* **PROBLEM TO SOLVE**
In how many lines of the data does the word "CAMP" appear? Give the number by itself.

* **RECORDED INFORMATION**
· · · · ·

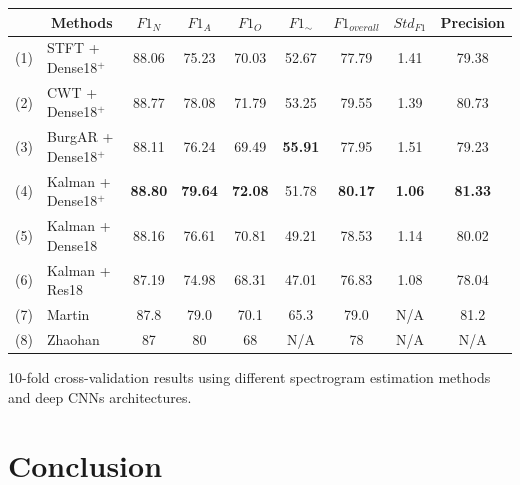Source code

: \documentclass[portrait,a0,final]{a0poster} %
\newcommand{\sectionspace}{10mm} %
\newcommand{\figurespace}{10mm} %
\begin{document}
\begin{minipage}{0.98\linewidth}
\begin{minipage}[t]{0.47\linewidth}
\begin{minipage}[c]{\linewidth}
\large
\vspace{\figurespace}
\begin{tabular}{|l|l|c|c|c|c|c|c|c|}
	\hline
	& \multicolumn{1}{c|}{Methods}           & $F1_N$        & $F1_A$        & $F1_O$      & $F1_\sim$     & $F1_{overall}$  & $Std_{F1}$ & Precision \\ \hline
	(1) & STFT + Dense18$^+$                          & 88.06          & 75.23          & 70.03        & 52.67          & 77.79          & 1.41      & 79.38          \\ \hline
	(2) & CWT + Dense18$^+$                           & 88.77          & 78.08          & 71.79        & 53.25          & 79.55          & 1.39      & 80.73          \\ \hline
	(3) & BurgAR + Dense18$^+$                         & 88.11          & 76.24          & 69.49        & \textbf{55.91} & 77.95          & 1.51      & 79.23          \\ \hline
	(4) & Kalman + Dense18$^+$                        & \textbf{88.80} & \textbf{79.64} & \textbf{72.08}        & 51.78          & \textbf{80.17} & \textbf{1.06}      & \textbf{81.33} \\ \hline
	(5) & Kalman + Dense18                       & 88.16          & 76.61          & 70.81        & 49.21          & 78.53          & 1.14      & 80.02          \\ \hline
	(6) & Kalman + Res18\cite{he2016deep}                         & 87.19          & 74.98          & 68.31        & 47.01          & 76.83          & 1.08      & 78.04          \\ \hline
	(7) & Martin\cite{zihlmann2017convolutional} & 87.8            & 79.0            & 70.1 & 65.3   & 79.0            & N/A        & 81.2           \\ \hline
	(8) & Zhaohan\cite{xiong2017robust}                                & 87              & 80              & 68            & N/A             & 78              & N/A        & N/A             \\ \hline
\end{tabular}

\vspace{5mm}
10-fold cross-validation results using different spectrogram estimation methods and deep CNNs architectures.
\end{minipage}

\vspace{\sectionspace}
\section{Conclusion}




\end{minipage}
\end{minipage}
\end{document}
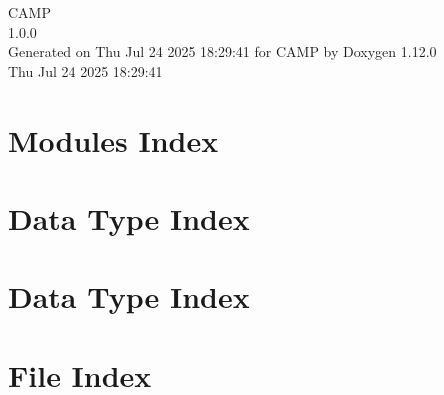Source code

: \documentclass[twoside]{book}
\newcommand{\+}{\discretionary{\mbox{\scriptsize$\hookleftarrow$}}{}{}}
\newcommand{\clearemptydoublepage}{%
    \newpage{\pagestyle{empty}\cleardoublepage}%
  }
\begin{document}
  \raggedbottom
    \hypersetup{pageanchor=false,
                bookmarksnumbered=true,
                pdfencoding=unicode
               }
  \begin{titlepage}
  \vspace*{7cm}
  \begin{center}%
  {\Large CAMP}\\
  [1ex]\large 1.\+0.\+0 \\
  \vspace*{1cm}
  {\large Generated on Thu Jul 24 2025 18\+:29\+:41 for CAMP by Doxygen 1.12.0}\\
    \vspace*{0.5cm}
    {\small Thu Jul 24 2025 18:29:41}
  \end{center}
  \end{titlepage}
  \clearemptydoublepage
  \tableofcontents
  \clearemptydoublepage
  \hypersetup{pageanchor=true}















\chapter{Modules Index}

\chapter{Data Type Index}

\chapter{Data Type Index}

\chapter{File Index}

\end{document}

· · · · ·

* **THE COMPLETED TASK**
2